Share what you are reading here in the comments or on my Facebook wall (search ABW).


Monday, May 12, 2014

Book Review: Bound South


Good Lord I read another book.

Its not a Mary Kay Andrews book this time.  Nope, I changed it up a tiny bit!  Instead, I read Bound South by Susan Rebecca White.

Bound South
Read about this book by clicking here: Barnes & Noble

Yes, its another Southern Lit book.

This book is good...a couple chapters in.  It didn't captivate me until things got crazy and I met the character, Missy.

We have three "main characters" in this book and they are all entwined.

1.  Louise - Old South
2.  Caroline - Louise's daughter, Southern girl on rebel mode
3.  Missy - the epitome of Southern Bible Thumping stereotypes

Louise is a woman who I didn't connect with but I did like to see her take on all the things that occurred around her during the story.

Caroline is a chick I could semi relate to with her yearning to rebel from the corn up the backside family she was reared in.

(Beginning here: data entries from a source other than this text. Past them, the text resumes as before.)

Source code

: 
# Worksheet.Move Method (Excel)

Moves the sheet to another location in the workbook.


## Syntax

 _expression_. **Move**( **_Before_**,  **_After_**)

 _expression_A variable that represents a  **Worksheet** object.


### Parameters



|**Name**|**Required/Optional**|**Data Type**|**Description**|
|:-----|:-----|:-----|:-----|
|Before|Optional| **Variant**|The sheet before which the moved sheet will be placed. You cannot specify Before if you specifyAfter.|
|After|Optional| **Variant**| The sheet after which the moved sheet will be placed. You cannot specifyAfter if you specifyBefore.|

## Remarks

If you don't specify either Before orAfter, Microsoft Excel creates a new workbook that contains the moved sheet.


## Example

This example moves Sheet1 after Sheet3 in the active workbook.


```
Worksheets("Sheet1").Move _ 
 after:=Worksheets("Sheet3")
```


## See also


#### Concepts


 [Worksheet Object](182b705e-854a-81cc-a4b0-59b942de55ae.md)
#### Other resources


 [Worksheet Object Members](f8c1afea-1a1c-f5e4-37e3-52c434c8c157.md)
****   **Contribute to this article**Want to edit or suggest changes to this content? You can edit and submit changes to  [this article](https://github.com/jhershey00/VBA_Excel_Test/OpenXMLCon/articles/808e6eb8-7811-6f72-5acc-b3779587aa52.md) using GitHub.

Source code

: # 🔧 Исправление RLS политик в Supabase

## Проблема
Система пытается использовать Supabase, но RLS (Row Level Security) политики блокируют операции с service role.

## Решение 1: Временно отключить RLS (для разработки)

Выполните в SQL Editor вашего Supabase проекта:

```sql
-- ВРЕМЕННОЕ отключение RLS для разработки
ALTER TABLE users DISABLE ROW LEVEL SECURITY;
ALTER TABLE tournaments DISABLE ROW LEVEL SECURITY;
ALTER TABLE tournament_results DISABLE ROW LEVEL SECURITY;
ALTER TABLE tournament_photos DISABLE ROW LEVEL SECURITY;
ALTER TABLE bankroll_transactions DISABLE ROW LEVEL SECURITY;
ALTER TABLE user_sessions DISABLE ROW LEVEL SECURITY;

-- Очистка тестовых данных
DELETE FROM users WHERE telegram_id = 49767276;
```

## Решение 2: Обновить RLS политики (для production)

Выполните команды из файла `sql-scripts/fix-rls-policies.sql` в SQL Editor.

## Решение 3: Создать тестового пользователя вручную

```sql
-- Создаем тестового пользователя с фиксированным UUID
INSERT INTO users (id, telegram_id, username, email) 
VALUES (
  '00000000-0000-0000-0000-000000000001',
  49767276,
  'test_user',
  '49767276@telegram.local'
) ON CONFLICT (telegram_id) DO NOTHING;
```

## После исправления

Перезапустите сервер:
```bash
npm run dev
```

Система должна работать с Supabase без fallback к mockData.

Missy I could not relate to one bit but she made for an interesting story (that you won't see coming).

Read it one weekend this summer.  You'll enjoy it.


Tuesday, April 1, 2014

Books: Spring Fever

I'm on a Mary Kay Andrews book kick.  Today I'm briefly sharing with you my latest read by said author:  Spring Fever.

This is such a light book.  I really loved reading it.  It would be a good beach read, should you find yourself in the sand this spring.


The book is set in a fictitious town in North Carolina.  You'll see some NC references that we natives know pretty well (locations, companies, etc).  I, personally, enjoy a book that I can relate to because of setting.

I cannot write much more or I'll just give away the whole dang book.  But I can share a review with you:

"Annajane Hudgens truly believes she is over her ex-husband, Mason Bayless.  They’ve been divorced for four years, she’s engaged to a new, terrific guy, and she’s ready to leave the small town where she and Mason had so much history.  She is so over Mason that she has absolutely no problem attending his wedding to the beautiful, intelligent, delightful Celia.  But when fate intervenes and the wedding is called to a halt as the bride is literally walking down the aisle, Annajane begins to realize that maybe she’s been given a second chance.  Maybe everything happens for a reason.  And maybe, just maybe, she wants Mason back.  But there are secrets afoot in this small southern town.  On the peaceful surface of Hideaway Lake, Annajane discovers that the past is never really gone.  Even if there are people determined to keep Annajane from getting what she wants, happiness might be hers for the taking, and the life she once had with Mason in this sleepy lake town might be in her future."  (From Google Books)

Anyhoo...check it out, buy it, borrow it, whatever.  I liked this book.  You will too if you like Southern reads that aren't heavy.